Now the countess of Richmond knew very well that, in spite of the danger of bringing the boy forward, and, indeed, in spite of the perils which beset travellers when bands of armed and lawless men were roaming over the country, it would be very unwise to keep him hidden in Wales till his existence was forgotten by everyone. So, when he was about three years old, and strong enough to bear the bad food and the jolting over rough roads and rougher hills, she set out with a few ladies, and a troop of trusty guards, to the place where Henry VI. was holding his court. The king was pleased to welcome his sister-in-law and his nephew. Friendly faces were not always plentiful, and the fierce energy of his wife, queen Margaret, had often hindered rather than helped his cause. With the countess of Richmond he had many tastes in common; both loved books, and would spend many hours poring over the pictured scrolls of the monks, and although she had been married so young, and was even now but seventeen, Margaret had the name of being the most learned as well as the best lady in the whole of England. So the travellers were given hearty welcome, and wine and a great pasty were set before the little boy and his mother, instead of the milk, and bread and jam that he would have had in these days. That night he was so sleepy that he quite forgot he was hungry, and he was soon carried off by his nurses to be laid in a carved wooden cradle by the side of the wide hearth; but the next morning he was dressed in a crimson velvet robe, his hair combed till it shone like silk, and with his little cap in his hand he was led by his mother into the presence of the king. Henry sank on his knees on entering the room, as he had been bidden, but the king smiled and held out his hand, and the child got up at once and trotted across the floor, and leaned against his uncle's knee.

'A pretty boy, a pretty boy,' said the king, softly stroking his hair; 'may his life be a wise and good one, and happy withal!' And then he added, with a sigh, 'In peace will he wear the garland for which we so sinfully contend.'

Margaret Beaufort started in surprise as she heard the words.
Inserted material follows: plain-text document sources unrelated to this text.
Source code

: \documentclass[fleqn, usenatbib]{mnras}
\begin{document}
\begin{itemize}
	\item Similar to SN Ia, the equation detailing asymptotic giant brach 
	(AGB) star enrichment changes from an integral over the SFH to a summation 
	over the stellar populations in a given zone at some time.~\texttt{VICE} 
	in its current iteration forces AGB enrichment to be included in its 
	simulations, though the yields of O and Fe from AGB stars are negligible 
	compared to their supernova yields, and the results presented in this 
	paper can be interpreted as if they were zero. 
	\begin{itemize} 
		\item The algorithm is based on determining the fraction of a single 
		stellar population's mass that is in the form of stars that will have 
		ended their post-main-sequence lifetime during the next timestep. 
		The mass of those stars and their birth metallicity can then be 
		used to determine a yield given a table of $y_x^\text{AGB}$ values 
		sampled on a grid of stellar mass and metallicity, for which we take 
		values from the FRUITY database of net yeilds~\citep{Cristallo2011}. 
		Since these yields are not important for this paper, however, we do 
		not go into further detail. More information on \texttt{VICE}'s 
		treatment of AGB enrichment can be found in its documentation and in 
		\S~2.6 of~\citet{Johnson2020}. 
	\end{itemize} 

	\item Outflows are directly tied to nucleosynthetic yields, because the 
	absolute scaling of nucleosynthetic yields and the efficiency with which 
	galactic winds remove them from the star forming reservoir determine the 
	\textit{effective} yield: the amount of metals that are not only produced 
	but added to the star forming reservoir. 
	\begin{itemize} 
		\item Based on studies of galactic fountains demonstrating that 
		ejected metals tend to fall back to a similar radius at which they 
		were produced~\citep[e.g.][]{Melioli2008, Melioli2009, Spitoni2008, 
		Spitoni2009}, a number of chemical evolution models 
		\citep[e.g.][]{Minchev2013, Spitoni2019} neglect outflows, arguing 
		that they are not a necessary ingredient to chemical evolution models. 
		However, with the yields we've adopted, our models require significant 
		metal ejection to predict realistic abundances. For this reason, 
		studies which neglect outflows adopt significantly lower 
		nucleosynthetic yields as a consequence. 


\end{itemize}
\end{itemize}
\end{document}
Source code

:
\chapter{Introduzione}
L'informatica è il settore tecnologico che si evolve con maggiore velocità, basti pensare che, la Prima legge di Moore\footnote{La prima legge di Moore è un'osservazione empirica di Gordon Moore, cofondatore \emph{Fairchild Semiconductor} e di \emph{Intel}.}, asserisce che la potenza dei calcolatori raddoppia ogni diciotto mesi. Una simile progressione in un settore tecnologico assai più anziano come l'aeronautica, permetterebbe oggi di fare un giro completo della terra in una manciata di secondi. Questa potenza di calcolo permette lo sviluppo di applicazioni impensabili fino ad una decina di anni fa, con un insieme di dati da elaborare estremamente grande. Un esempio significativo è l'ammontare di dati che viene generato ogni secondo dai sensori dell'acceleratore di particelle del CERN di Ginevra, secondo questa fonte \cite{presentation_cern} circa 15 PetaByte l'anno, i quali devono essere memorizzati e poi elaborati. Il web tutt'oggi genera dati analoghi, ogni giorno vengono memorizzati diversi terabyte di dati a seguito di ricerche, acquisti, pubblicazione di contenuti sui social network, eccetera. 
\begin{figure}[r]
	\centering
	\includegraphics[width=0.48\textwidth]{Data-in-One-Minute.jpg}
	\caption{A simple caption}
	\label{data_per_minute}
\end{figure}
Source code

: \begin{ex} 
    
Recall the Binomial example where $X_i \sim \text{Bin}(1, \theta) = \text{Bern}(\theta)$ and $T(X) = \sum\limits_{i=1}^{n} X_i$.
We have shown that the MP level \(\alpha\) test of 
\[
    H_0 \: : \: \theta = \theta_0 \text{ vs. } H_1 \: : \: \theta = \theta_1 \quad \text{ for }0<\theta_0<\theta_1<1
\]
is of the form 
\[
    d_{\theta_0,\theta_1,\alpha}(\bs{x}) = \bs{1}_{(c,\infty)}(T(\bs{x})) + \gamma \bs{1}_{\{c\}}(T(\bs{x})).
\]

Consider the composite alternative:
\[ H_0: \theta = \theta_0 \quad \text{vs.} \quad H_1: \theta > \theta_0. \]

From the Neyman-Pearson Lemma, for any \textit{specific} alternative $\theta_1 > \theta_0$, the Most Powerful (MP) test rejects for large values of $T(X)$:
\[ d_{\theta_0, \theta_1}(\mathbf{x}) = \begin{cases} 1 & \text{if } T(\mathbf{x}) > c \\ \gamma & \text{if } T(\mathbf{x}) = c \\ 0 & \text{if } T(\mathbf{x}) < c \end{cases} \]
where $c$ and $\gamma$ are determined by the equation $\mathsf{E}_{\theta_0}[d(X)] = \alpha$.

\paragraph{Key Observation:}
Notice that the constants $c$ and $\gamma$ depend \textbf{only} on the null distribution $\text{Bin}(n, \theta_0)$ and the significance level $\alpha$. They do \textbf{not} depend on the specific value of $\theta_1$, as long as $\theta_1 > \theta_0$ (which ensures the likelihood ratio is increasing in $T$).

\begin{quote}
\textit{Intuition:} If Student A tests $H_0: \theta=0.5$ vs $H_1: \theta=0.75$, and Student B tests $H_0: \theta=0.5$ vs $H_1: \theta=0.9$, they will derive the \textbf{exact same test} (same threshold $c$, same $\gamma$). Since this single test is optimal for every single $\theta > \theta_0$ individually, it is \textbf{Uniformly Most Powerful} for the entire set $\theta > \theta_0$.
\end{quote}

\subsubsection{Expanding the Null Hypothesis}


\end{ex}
Edward, prince of Wales, was only three years older than the little earl of Richmond, and surely the 'garland' could belong to him and to no other? But before she had time to speak, even if she had the courage to do so, an audience was solicited by one of the king's officers, and, bowing low, she led away her son. This moment of pleasure soon came to an end. Attempts were made by the Yorkists to get the young earl into their power, and with many tears his mother was forced to part from him, and to send him back to the castle of Pembroke, under the care of his uncle, Jasper Tudor, who shortly after was summoned to his post in the royal army, and fled to hide himself after the disastrous defeat of Mortimer's Cross. Instantly a body of troops, under command of the Yorkist, William Herbert, marched to Pembroke, and after much hard fighting took the castle by assault. When Herbert entered to take possession he found the little boy, not yet five, in a room of the keep guarded by his attendant, Philip ap Hoel, who stood before him with his sword drawn.